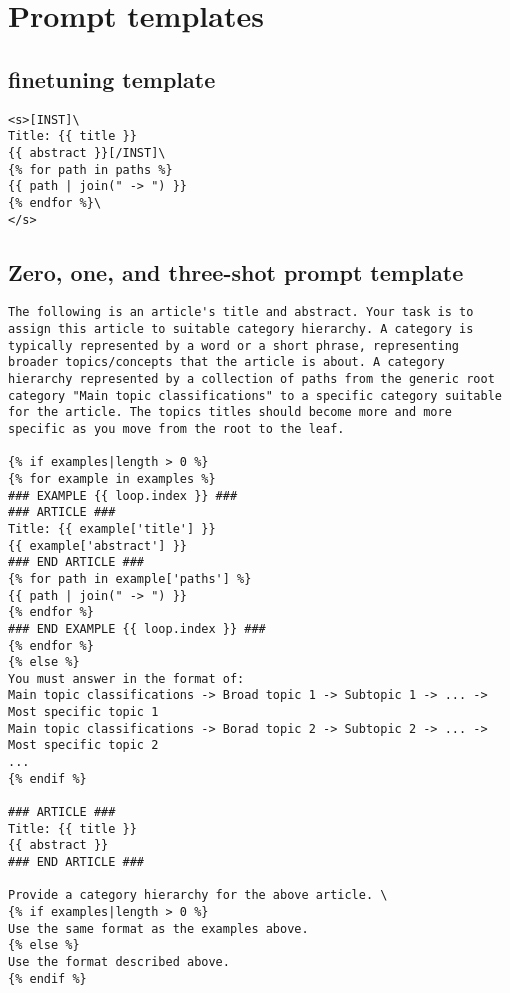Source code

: \section{Prompt templates}  \label{appendix:prompt-template}

\subsection*{\name finetuning template}

\begin{lstlisting}[frame=single]
<s>[INST]\
Title: {{ title }}
{{ abstract }}[/INST]\
{% for path in paths %}
{{ path | join(" -> ") }}
{% endfor %}\
</s>
\end{lstlisting}

\subsection*{Zero, one, and three-shot prompt template}

\begin{lstlisting}[frame=single]
The following is an article's title and abstract. Your task is to assign this article to suitable category hierarchy. A category is typically represented by a word or a short phrase, representing broader topics/concepts that the article is about. A category hierarchy represented by a collection of paths from the generic root category "Main topic classifications" to a specific category suitable for the article. The topics titles should become more and more specific as you move from the root to the leaf. 

{% if examples|length > 0 %}
{% for example in examples %}
### EXAMPLE {{ loop.index }} ###
### ARTICLE ###
Title: {{ example['title'] }}
{{ example['abstract'] }}
### END ARTICLE ###
{% for path in example['paths'] %}
{{ path | join(" -> ") }}
{% endfor %}
### END EXAMPLE {{ loop.index }} ###
{% endfor %}
{% else %}
You must answer in the format of:
Main topic classifications -> Broad topic 1 -> Subtopic 1 -> ... -> Most specific topic 1
Main topic classifications -> Borad topic 2 -> Subtopic 2 -> ... -> Most specific topic 2
...
{% endif %}

### ARTICLE ###
Title: {{ title }}
{{ abstract }}
### END ARTICLE ###

Provide a category hierarchy for the above article. \
{% if examples|length > 0 %}
Use the same format as the examples above.
{% else %}
Use the format described above.
{% endif %}
\end{lstlisting}

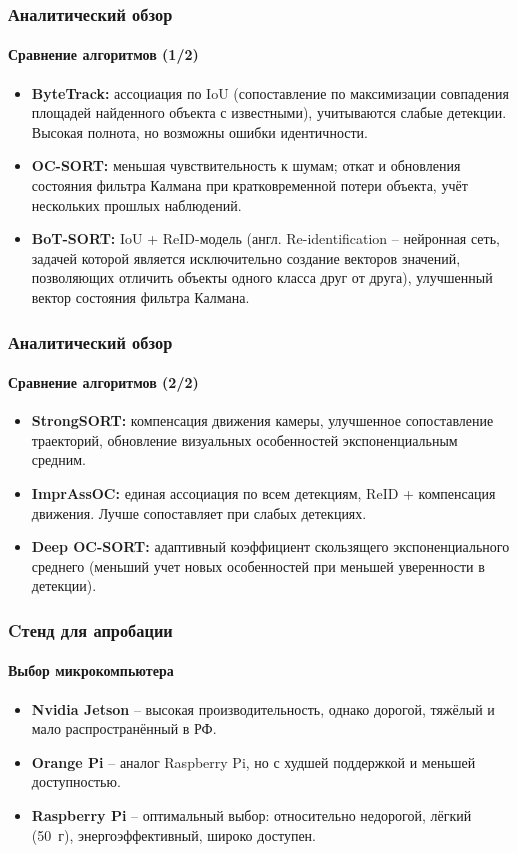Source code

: \documentclass{beamer} %
\begin{document}
\begin{frame}
  \frametitle{Аналитический обзор}
  \framesubtitle{Сравнение алгоритмов (1/2)}
  \begin{itemize}
    \item \textbf{ByteTrack:} ассоциация по IoU (сопоставление по максимизации совпадения площадей найденного объекта с известными), учитываются слабые детекции. Высокая полнота, но возможны ошибки идентичности.
    \item \textbf{OC-SORT:} меньшая чувствительность к шумам; откат и обновления состояния фильтра Калмана при кратковременной потери объекта, учёт нескольких прошлых наблюдений.
    \item \textbf{BoT-SORT:} IoU + ReID-модель (англ. Re-identification -- нейронная сеть, задачей которой
    является исключительно создание векторов значений, позволяющих отличить объекты одного класса друг от друга), улучшенный вектор состояния фильтра Калмана.
  \end{itemize}
\end{frame}
\begin{frame}
  \frametitle{Аналитический обзор}
  \framesubtitle{Сравнение алгоритмов (2/2)}
  \begin{itemize}
    \item \textbf{StrongSORT:} компенсация движения камеры, улучшенное сопоставление траекторий, обновление визуальных особенностей экспоненциальным средним.
    \item \textbf{ImprAssOC:} единая ассоциация по всем детекциям, ReID + компенсация движения. Лучше сопоставляет при слабых детекциях.
    \item \textbf{Deep OC-SORT:} адаптивный коэффициент скользящего экспоненциального среднего (меньший учет новых особенностей при меньшей уверенности в детекции).
  \end{itemize}
\end{frame}

\begin{frame}
  \frametitle{Cтенд для апробации}
  \framesubtitle{Выбор микрокомпьютера}
  \begin{itemize}
      \item \textbf{Nvidia Jetson} – высокая производительность, однако дорогой, тяжёлый и мало распространённый в РФ.
      \item \textbf{Orange Pi} – аналог Raspberry Pi, но с худшей поддержкой и меньшей доступностью.
      \item \textbf{Raspberry Pi} – оптимальный выбор: относительно недорогой, лёгкий (50 г), энергоэффективный, широко доступен.
  \end{itemize}
\end{frame}
\end{document}
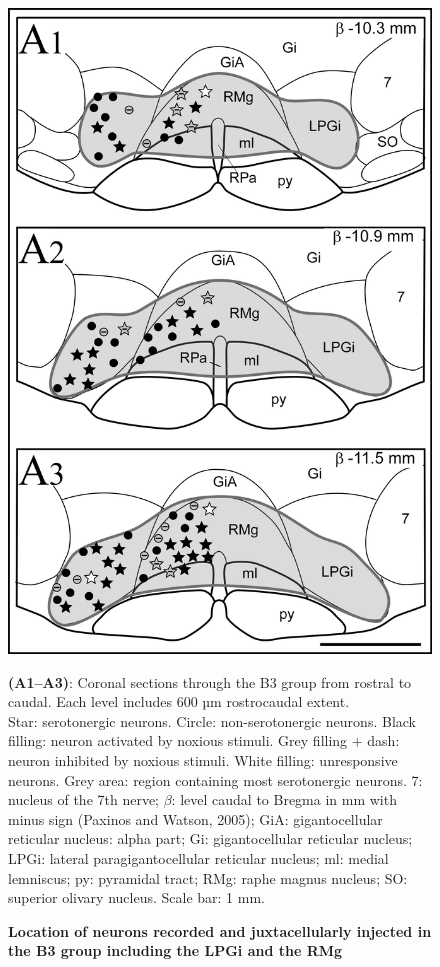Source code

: \documentclass[a4paper,12pt,twoside]{report}
\begin{document}
\begin{figure}[p]

\begin{center}
 \includegraphics[scale=1]{Article3-FIG1.jpg} 
\end{center}

\caption[Location of recorded neurons in the B3 group]{\textbf{Location of neurons recorded and juxtacellularly injected in the B3 group including the LPGi and the RMg}}

{\protect\parbox[t]{18cm}{
\begin{small}
\textbf{(A1–A3)}: Coronal sections through the B3 group from rostral to caudal. Each level includes 600 µm rostrocaudal extent.\\
Star: serotonergic neurons. Circle: non-serotonergic neurons. Black filling: neuron activated by noxious stimuli. Grey filling + dash: neuron inhibited by noxious stimuli. White filling: unresponsive neurons. Grey area: region containing most serotonergic neurons. 7: nucleus of the 7th nerve; $\beta$: level caudal to Bregma in mm with minus sign (Paxinos and Watson, 2005); GiA: gigantocellular reticular nucleus: alpha part; Gi: gigantocellular reticular nucleus; LPGi: lateral paragigantocellular reticular nucleus; ml: medial lemniscus; py: pyramidal tract; RMg: raphe magnus nucleus; SO: superior olivary nucleus. Scale bar: 1 mm.
\end{small}}}


\end{figure}
\end{document}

> [Work instructions]
Could you find each line in the entries that contains the string "above" and copy it?

> [Your solution]
Provide a category hierarchy for the above article. \
Use the same format as the examples above.
Use the format described above.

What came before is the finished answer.